Storms, science, and breathing life into the written man

Back in 2006, when I started researching Hurricane Katrina media coverage for The Hurricane Lover, hurricane specialist Dr. Jack Beven started showing up a lot. A calm, knowledgeable voice in the storm of hurricane hype. I searched out his home page, was intrigued, and whipped him an email. He graciously agreed to spend time on the phone with me, reality checking my science, educating me on the lingo and logistics, and bolstering my portrayal of my protagonist, a meteorologist whose specialty is storm behavior.

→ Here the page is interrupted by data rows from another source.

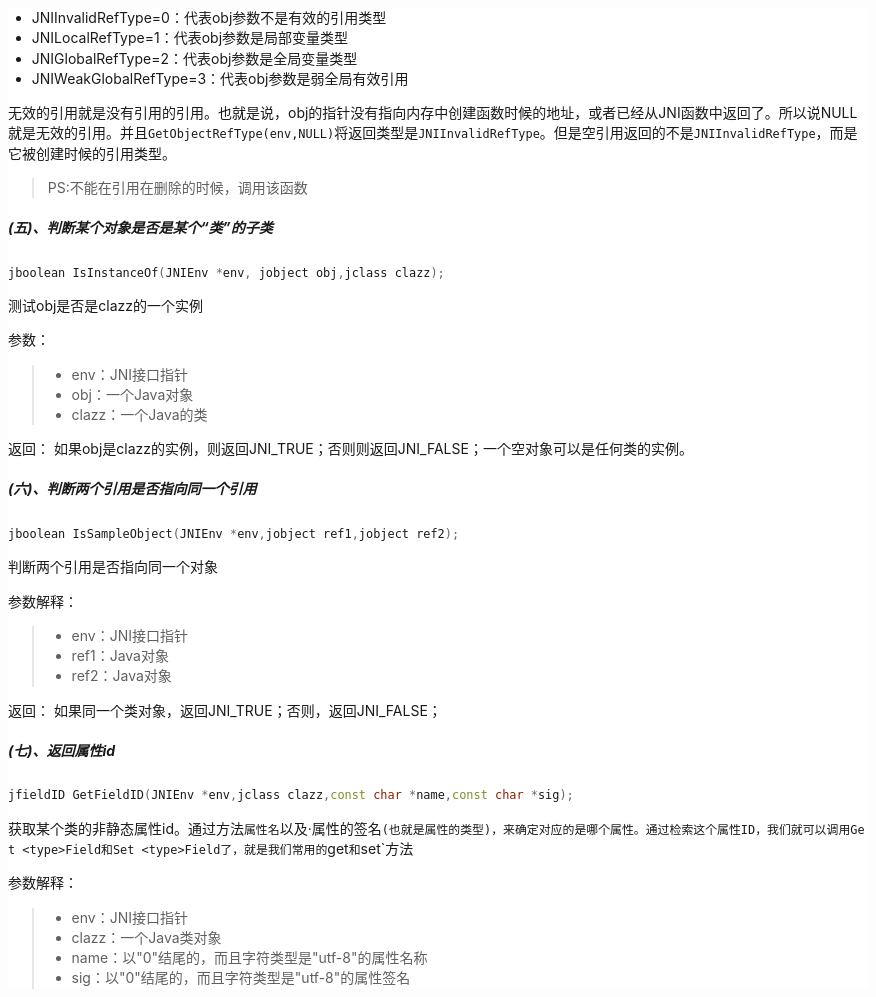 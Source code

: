 - JNIInvalidRefType=0：代表obj参数不是有效的引用类型
- JNILocalRefType=1：代表obj参数是局部变量类型
- JNIGlobalRefType=2：代表obj参数是全局变量类型
- JNIWeakGlobalRefType=3：代表obj参数是弱全局有效引用

无效的引用就是没有引用的引用。也就是说，obj的指针没有指向内存中创建函数时候的地址，或者已经从JNI函数中返回了。所以说NULL就是无效的引用。并且`GetObjectRefType(env,NULL)`将返回类型是`JNIInvalidRefType`。但是空引用返回的不是`JNIInvalidRefType`，而是它被创建时候的引用类型。

> PS:不能在引用在删除的时候，调用该函数

##### (五)、判断某个对象是否是某个“类”的子类

```cpp
jboolean IsInstanceOf(JNIEnv *env, jobject obj,jclass clazz); 
```

测试obj是否是clazz的一个实例

参数：

> - env：JNI接口指针
> - obj：一个Java对象
> - clazz：一个Java的类

返回：
 如果obj是clazz的实例，则返回JNI_TRUE；否则则返回JNI_FALSE；一个空对象可以是任何类的实例。

##### (六)、判断两个引用是否指向同一个引用

```cpp
jboolean IsSampleObject(JNIEnv *env,jobject ref1,jobject ref2);
```

判断两个引用是否指向同一个对象

参数解释：

> - env：JNI接口指针
> - ref1：Java对象
> - ref2：Java对象

返回：
 如果同一个类对象，返回JNI_TRUE；否则，返回JNI_FALSE；

##### (七)、返回属性id

```cpp
jfieldID GetFieldID(JNIEnv *env,jclass clazz,const char *name,const char *sig);
```

获取某个类的非静态属性id。通过方法`属性名`以及·属性的签名`(也就是属性的类型)，来确定对应的是哪个属性。通过检索这个属性ID，我们就可以调用Get <type>Field和Set <type>Field了，就是我们常用的`get`和`set`方法

参数解释：

> - env：JNI接口指针
> - clazz：一个Java类对象
> - name：以"0"结尾的，而且字符类型是"utf-8"的属性名称
> - sig：以"0"结尾的，而且字符类型是"utf-8"的属性签名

Of course, my character is what you’d expect a fictional character to be: brilliant, kind, good-humored, and slightly too sexy to be a geek — all of which Dr. Beven seems to be, but in real guy terms, which means he's educated, well-spoken, basically cool, and way too busy for the sort of adventures my character gets drawn into. Dr. Beven is also a Dr. Who enthusiast, which made me laugh out loud, because in the book, the meteorologist's lover collects Dr. Who memorabilia.

I kept trying to gently goad him off topic, just so I could hear him talk. I was listening for jargon, cadence, motivation; looking for the psychology of the storm. But Dr. Jack Beven was not easily goaded off topic. He remained imperturbably focused on one thing: the science of the storm. If I knew if I made that singular focus foundational to my character’s character, he would be invested with the one thing that makes a written man breathe, the quality that makes Dr. Beven such a compelling and charming character himself: authenticity.

Like that George Burns zinger: “The secret of acting is sincerity. If you can fake that, you’ve got it made.”